FPI / August 23, 2019
By Christopher Sparks
In the 1984 classic Footloose (and the 2011 remake), dancing is prohibited in the small town that city boy Ren McCormack moves to.
In the 2019 version of Footloose, the Left is moving to ban former Trump White House Press Secretary Sean Spicer from dancing on the ABC show Dancing with the Stars (DWTS).
In the original movie, Rev. Shaw Moore proclaims: “These dances and this kind of music can be destructive, and, uh, Ren, I'm afraid you're going to find most of the people in our community are gonna agree with me on this.”
Stepping in to fill the Rev. Shaw Moore role in 2019’s Footloose is CNN’s Brian Stelter, who said Spicer’s Ren-like audacity to dance deserves “outrage and backlash.”
Filling the roles of town council members intent on shutting down Spicer’s rebellious effort to dance are NBC, The Independent and Variety.
As National Review’s Katherine Timpf noted in an Aug. 22 op-ed, a piece on NBC’s website called Spicer’s invitation to dance “an embarrassment to ABC and a slap in the face to journalists.”
A piece in The Independent stated that Spicer “should be on a permanent public blacklist, not in a televised waltz.”
A piece in Variety declared that “Spicer’s previous life as a professional liar should really disqualify him from public life, period.”
If Spicer was holding out for a hero, he may have found one in fellow DWTS contestant and Queer Eye co-host Karamo Brown.
Brown told Access Hollywood: “Sean Spicer and I have been talking. Yeah, like, literally I was most excited to meet him because, like, the thing is, people would look at us and think that we’re polar opposites, but I’m a big believer that, if you can talk to someone and meet in the middle, you can learn about each other and help each other both grow. We have been chatting all day today, like, he’s a good guy, a really sweet guy.”
For his effort to meet Spicer in the middle, Brown was barraged by hate-filled tweets from leftists taking on the Footloose roles of book-burning townspeople who want the ban on evil dancing to continue.

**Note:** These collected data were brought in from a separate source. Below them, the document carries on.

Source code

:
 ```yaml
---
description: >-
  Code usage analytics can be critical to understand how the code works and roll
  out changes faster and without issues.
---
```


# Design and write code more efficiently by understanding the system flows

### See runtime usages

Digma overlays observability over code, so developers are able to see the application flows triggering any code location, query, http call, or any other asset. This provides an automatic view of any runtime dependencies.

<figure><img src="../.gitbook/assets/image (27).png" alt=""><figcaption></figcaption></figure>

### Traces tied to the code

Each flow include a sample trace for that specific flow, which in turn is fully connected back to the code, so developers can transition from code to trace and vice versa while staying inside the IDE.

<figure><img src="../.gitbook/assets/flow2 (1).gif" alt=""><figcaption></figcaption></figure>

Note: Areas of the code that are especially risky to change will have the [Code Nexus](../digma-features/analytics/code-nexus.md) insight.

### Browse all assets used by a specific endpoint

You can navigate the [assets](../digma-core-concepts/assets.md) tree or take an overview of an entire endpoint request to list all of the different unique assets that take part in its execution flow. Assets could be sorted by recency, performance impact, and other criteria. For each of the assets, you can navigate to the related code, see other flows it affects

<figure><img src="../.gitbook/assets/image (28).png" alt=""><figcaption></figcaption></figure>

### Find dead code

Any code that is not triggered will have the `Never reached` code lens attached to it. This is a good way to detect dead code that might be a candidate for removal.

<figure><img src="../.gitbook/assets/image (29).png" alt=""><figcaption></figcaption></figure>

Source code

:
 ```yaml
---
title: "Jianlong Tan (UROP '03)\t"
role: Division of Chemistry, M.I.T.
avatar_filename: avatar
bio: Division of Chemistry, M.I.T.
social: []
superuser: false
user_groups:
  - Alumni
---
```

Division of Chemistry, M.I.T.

Brown later disabled his Twitter account after the backlash.
Though it’s not known if he did an angry dance in a dusty warehouse to blow off steam, Spicer shot back at those calling for the dance ban.
“I’m very comfortable with who I am,” Spicer told Mediaite after a New York Times critic and DWTS host Tom Bergeron protested his inclusion on the show.
“I’ve never really cared what they think,” Spicer said of The Times. “I’m not going to care now.”
Spicer told Fox News in a statement: “I think Tom has been a great host. And I firmly believe when the season is over he’s probably going to realize bringing a diverse group of people together, who can interact in a fun, civil and respectful way, is actually a way we can move the country forward in a positive way. And it will make this show an example of how Americans can disagree about politics and tune into good entertainment shows and keep their politics at bay.”
President Donald Trump tweeted on Aug. 22: “Just heard that Sean Spicer will be on “Dancing with the Stars.” He will do great. A terrific person who loves our Country dearly!”
As Timpf noted for National Review: “In any case, all of the people who have written these scathing, the-sky-is-falling tweets and think-pieces about this non-issue issue are really only ensuring that more people watch. DWTS had been something that most people had forgotten about, and yet they’ve somehow managed to give it more gravitas than the Super Bowl. They may think there will be a boycott, but I bet there will be more people tuning in — whether to cheer on Spicer or to make fun of him — and what more could ABC (and Spicer himself) really ask for from all of this?”
If Spicer does survive the Stelter-led leftist angry mob and makes it onto the DWTS stage, an appropriate first number for him might just be “Let’s Hear It for the Boy”.